Canberra proposed that it would make a
US$3 billion to $4 billion one-off payment if East
Timor agrees to these conditions. Critics argue
that under the same standard as adopted with New
Zealand, East Timor would stand to gain more than
$40 billion of gas and oil royalties.
At
the conclusion of three days of talks with East
Timor last week, Australia's Foreign Affairs
Minister Alexander Downer was upbeat: "I think
we've got the framework of an agreement nutted
out; we've got more details still to work through,
but I think we're making very good progress with
East Timor," he added.
The chief
negotiator for East Timor, Jose Teixeira, was more
circumspect. He stated only that a further round
of talks would be held soon.
While the
Australian government has endorsed a mid-point
boundary with New Zealand as consistent with
international law, in a February 24 briefing for
journalists on Timor Sea issues an Australian
government official dismissed East Timor's bid for
a mid-point boundary as an "ambit claim".

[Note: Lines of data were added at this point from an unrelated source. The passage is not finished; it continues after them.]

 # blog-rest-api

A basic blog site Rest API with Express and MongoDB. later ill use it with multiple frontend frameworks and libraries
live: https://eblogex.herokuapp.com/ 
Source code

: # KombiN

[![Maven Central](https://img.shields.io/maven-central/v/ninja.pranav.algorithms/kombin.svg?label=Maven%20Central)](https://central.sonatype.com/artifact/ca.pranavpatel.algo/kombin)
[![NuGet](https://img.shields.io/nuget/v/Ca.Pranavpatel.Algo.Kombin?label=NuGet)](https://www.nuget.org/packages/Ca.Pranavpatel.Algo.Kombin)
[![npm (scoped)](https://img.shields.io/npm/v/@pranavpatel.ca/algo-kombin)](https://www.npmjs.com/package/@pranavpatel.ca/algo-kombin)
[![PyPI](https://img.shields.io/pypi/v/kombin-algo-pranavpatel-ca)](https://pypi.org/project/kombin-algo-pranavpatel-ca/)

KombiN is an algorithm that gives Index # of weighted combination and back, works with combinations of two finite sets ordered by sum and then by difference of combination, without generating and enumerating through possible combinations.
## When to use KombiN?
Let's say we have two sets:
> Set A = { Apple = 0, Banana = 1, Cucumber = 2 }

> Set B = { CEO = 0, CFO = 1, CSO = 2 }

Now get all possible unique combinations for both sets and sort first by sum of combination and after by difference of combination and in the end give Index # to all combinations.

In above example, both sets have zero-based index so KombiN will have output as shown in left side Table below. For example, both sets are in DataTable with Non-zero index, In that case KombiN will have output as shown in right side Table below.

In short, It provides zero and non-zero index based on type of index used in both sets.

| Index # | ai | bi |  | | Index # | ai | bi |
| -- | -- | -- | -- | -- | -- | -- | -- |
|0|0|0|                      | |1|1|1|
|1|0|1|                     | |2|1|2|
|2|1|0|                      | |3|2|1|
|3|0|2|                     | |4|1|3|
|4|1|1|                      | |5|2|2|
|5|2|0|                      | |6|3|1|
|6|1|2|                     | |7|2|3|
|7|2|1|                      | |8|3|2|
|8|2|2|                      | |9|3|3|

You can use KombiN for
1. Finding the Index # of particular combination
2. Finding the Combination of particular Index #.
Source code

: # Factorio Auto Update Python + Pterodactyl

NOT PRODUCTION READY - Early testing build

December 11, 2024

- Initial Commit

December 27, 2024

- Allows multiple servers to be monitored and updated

Australia has frustrated East Timor's
ability to seek arbitration on the maritime
boundary by the International Court of Justice by
withdrawing from the court's jurisdiction on the
issue just two months before East Timor gained
independence in May 2002.
In the analysis
tended to the Senate committee on the New Zealand
treaty, the Australian government stated that the
issue of where the boundary of the continental
shelf lies is only relevant where it continues
beyond 200 nautical miles - the area a country may
claim as its EEZ.
Beyond that, it stated,
a nation may claim up to a maximum of 350 nautical
miles if approved after a submission to the
Commission on the Limits of the Continental Shelf
(CLCS), a United Nations agency responsible for
adjudicating international boundaries.
As
part of the deal of settling on a mid-point
boundary, the Australian government informed the
Senate committee that it would ensure New Zealand
supports Australia's submission to the CLCS
seeking a 350 nautical mile boundary.
Campaigners supporting East Timor's bid
for a mid-point sea boundary argue that Australia
has a powerful economic incentive for bullying
East Timor into settling for less than New
Zealand.
"It wants to steal billions of
dollars worth of oil and gas that, if
international law were to prevail, belongs to the
poorest nation in the region," said Timor Sea
Justice Campaign's Clarke.
As talks
between Australia and East Timor were underway
early this month in Canberra, Australian
businessman Ian Melrose renewed a prime-time
television advertising campaign bluntly
criticizing the Australian government's
negotiating position over the boundary.
"The Howard government has stolen A$2
billion [US$1.57 billion] in tax revenue from gas
and oil royalties which East Timor needs to create
a working health system," stated the
advertisement.
The majority of East
Timorese live in rural villages that are often
isolated and far from medical facilities or
hospitals. Roads are impassable during the wet
season, electricity is scant and
telecommunications are next to non-existent.
Curable and preventable diseases are life
threatening for most in these circumstances.